YOUR GOAL: Print nothing except the lines of the listing below from the line with "Goal: Generate realistic" to the line with "Quantum GAN (qGAN) –", each exactly as written, both ends included.

DATA RECORDS:
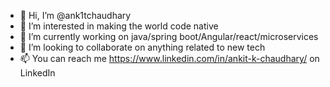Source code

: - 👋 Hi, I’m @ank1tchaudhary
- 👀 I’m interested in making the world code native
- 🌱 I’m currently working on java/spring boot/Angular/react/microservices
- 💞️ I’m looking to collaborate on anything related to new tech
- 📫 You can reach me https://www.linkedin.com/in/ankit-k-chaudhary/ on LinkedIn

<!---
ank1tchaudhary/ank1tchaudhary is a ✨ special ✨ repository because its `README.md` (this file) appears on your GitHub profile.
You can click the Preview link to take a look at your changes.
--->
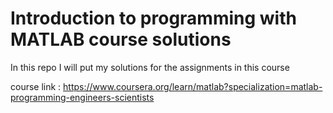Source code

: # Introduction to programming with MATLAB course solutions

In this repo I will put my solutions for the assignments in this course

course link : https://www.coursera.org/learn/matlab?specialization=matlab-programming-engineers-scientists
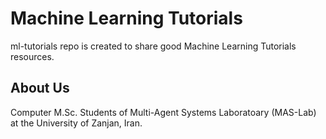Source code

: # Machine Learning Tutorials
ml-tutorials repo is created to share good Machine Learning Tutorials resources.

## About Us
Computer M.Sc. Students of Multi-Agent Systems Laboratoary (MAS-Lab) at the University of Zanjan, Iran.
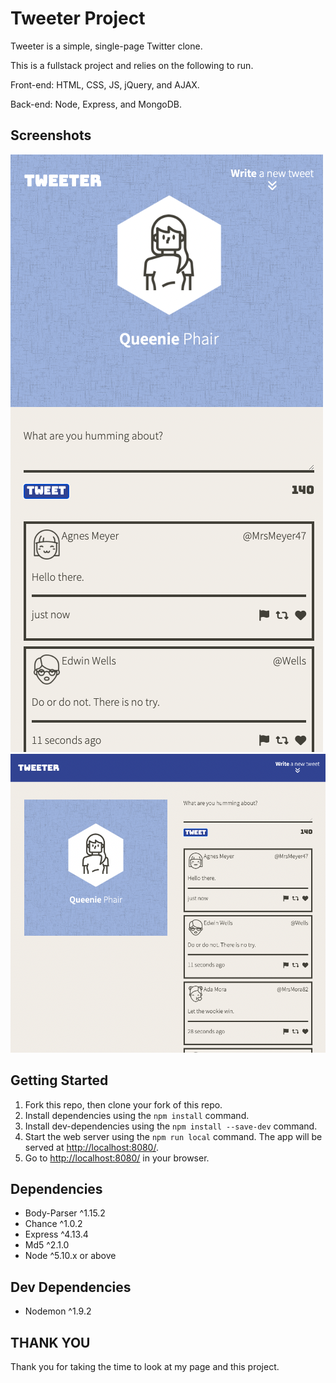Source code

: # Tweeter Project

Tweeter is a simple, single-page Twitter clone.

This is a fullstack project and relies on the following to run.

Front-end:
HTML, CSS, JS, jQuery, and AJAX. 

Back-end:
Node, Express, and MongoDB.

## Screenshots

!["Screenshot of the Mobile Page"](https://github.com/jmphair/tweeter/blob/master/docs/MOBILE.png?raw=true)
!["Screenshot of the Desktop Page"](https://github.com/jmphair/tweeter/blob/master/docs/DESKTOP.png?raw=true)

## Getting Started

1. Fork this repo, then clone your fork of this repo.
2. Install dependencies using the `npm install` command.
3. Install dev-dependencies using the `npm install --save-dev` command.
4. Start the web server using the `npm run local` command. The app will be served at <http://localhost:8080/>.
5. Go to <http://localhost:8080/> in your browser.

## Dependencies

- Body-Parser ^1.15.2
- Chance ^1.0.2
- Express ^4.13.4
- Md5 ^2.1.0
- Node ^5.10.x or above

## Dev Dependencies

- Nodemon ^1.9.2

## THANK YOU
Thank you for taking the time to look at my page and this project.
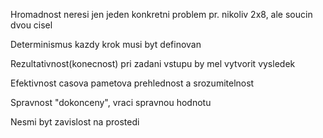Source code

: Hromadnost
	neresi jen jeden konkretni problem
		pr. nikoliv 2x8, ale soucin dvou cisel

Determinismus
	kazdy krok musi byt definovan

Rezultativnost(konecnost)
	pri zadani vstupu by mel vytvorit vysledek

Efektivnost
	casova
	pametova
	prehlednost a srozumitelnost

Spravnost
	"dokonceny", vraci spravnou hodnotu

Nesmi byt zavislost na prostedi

--

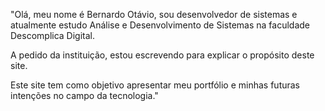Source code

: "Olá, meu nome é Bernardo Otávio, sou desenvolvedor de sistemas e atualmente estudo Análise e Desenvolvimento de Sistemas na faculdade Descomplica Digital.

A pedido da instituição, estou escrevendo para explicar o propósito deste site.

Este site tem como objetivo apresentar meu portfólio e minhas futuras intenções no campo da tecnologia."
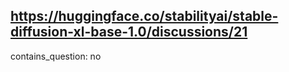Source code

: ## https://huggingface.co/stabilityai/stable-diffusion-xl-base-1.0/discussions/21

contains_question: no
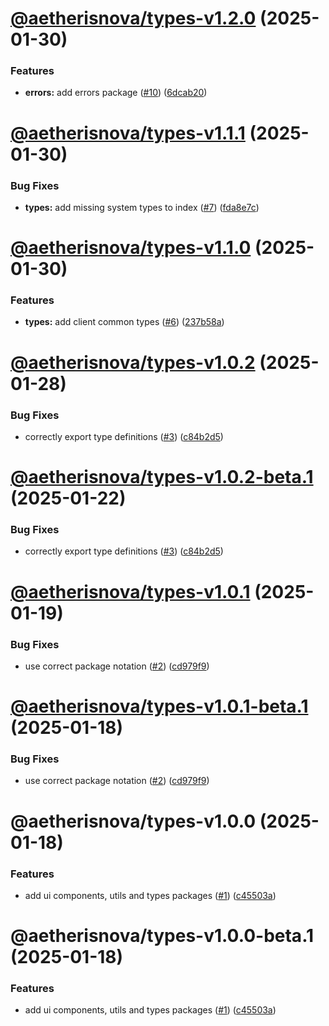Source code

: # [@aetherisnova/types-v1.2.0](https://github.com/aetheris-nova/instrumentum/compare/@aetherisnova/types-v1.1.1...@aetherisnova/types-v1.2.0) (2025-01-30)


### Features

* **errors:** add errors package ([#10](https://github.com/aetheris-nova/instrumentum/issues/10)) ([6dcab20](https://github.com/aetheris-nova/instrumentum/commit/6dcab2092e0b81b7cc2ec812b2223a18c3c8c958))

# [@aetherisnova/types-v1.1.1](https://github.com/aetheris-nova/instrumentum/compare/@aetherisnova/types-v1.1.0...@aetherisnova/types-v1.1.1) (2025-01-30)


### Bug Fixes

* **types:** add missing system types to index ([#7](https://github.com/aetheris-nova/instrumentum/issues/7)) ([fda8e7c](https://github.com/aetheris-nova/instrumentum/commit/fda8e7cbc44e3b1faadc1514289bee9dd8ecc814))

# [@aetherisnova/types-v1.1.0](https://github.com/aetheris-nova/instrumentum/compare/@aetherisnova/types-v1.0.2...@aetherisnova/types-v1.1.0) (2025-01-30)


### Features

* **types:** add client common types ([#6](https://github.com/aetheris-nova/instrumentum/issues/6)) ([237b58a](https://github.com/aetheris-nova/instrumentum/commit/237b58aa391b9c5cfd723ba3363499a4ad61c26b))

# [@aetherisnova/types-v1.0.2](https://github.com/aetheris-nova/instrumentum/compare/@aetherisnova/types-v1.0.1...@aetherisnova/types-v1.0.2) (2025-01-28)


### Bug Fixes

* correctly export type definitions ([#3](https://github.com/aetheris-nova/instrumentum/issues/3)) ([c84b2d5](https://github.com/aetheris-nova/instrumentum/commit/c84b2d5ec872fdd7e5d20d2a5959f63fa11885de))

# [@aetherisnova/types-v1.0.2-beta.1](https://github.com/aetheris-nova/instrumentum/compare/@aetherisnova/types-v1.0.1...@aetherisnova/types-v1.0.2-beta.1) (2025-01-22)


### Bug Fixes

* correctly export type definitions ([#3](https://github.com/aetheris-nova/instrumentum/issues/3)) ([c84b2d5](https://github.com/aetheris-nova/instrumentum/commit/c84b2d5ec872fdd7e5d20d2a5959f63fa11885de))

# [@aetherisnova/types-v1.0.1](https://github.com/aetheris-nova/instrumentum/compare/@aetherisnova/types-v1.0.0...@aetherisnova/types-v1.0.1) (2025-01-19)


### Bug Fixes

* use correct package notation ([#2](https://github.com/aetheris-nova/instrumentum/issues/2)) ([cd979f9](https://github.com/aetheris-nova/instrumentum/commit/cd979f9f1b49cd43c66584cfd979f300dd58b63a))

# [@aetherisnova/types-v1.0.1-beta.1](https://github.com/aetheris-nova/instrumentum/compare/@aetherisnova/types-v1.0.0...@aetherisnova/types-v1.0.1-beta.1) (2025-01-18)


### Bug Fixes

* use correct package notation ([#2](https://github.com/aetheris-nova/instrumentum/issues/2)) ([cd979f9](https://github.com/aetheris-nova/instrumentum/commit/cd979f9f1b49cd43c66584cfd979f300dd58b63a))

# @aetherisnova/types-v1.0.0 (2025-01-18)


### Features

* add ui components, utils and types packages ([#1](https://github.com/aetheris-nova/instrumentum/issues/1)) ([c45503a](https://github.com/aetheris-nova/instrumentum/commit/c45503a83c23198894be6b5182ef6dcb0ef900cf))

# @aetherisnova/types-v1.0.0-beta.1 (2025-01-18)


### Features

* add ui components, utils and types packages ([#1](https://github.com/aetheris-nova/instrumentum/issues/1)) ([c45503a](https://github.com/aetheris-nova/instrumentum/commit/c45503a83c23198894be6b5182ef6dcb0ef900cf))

--

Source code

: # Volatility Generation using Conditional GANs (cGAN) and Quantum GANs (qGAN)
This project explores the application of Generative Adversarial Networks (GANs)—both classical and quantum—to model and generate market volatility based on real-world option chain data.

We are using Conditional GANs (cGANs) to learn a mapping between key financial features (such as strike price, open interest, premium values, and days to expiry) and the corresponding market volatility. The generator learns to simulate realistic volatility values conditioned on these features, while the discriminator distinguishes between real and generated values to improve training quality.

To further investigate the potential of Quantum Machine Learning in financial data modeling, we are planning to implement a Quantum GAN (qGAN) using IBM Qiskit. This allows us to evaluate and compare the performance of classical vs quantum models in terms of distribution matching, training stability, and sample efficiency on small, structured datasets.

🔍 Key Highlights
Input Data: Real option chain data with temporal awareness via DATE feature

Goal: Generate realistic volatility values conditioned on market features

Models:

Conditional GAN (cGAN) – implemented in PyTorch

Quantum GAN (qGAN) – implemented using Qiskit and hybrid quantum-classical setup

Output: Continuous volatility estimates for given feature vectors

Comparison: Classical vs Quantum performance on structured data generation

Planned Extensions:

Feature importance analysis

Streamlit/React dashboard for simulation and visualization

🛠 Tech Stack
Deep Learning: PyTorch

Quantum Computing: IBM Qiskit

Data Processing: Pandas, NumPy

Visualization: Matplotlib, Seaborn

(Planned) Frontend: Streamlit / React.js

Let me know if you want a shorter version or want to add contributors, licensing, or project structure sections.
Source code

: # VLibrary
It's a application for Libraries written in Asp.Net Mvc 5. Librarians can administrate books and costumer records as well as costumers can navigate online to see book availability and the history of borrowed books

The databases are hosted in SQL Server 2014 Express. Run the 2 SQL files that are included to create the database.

ANSWER:
Goal: Generate realistic volatility values conditioned on market features

Models:

Conditional GAN (cGAN) – implemented in PyTorch

Quantum GAN (qGAN) – implemented using Qiskit and hybrid quantum-classical setup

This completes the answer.